Eight composers and eight poets are featured in six song cycles. The first and last cycles (tracks 1-3 and 16-19) are the only ones which include instruments in addition to the voice and piano. Only one song here (Inside on track 15) features poetry by the composer. The rest, like Schubert utilized existing poetry.
Most of these composers are unknown to me which is both the joy and the bane of reviewing such discs. All of these fall roughly into the classical art song tradition even with their occasional blues inflections (as in the Pritsker songs) or extended instrumental techniques.
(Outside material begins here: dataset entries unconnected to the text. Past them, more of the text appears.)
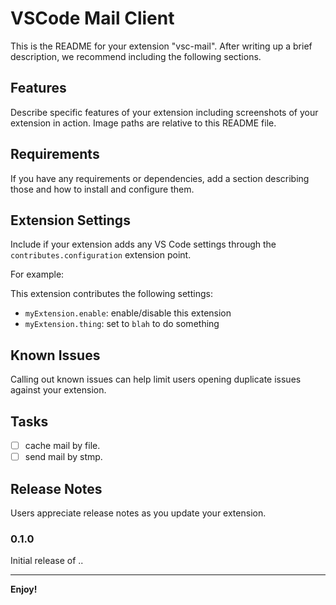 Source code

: # VSCode Mail Client

This is the README for your extension "vsc-mail". After writing up a brief description, we recommend including the following sections.

## Features

Describe specific features of your extension including screenshots of your extension in action. Image paths are relative to this README file.

## Requirements

If you have any requirements or dependencies, add a section describing those and how to install and configure them.

## Extension Settings

Include if your extension adds any VS Code settings through the `contributes.configuration` extension point.

For example:

This extension contributes the following settings:

* `myExtension.enable`: enable/disable this extension
* `myExtension.thing`: set to `blah` to do something

## Known Issues

Calling out known issues can help limit users opening duplicate issues against your extension.

## Tasks

- [ ] cache mail by file.
- [ ] send mail by stmp.

## Release Notes

Users appreciate release notes as you update your extension.

### 0.1.0

Initial release of ..

-----------------------------------------------------------------------------------------------------------
**Enjoy!**
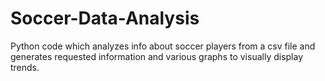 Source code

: # Soccer-Data-Analysis
Python code which analyzes info about soccer players from a csv file and generates requested information and various graphs to visually display trends.
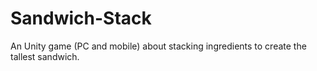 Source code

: # Sandwich-Stack
An Unity game (PC and mobile) about stacking ingredients to create the tallest sandwich.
David Gutay, Zach Seely, Patrick Hardish, Luis Andrei Cobo, Eleanor Cory are all new names to me and it Mr. Pritsker is to be commended for his efforts to promote others’ music. The two composers here who are familiar are Mr. Pritsker and, another reason for commendation, Lester Trimble (1923-1986), a man embraced by Leonard Bernstein and cut from similar sonic cloth as both Bernstein and Copland. This recording of Trimble’s Canterbury Tales is a welcome addition to the discography of mid to late twentieth century masters who deserve at least another listen.
The poets include: Tony Roberts, Jacob Miller, Dorrie Weiss, Jennifer Michael Hecht, Emily Dickinson, Richard Wilbur, Eleanor Cory and Geoffrey Chaucer.
Performers include Elizabeth Cherry, soprano; Thomas Carlo Bo, piano; Katie Cox, flute; Charles Coleman, voice; Derin Oge, piano; Patricia Songego, soprano; Taka Kigawa, piano; Lynn Norris, soprano; Amir Khorsrowpour, piano; Eleanor Taylor, soprano; Christopher Oldfather, piano; Circadia Ensemble consisting of: Melissa Fogarty, soprano; Kaoru Hinata, flute; Christopher Cullen, clarinet; Jenifer Griesbach, harpsichord (in the Trimble cycle).
The performances are uniformly excellent albeit a collection of separate recordings all mastered, as were the previous two discs by Sheldon Steiger. If you love art song this is a treasure trove of current compositions but with a healthy respect for the past.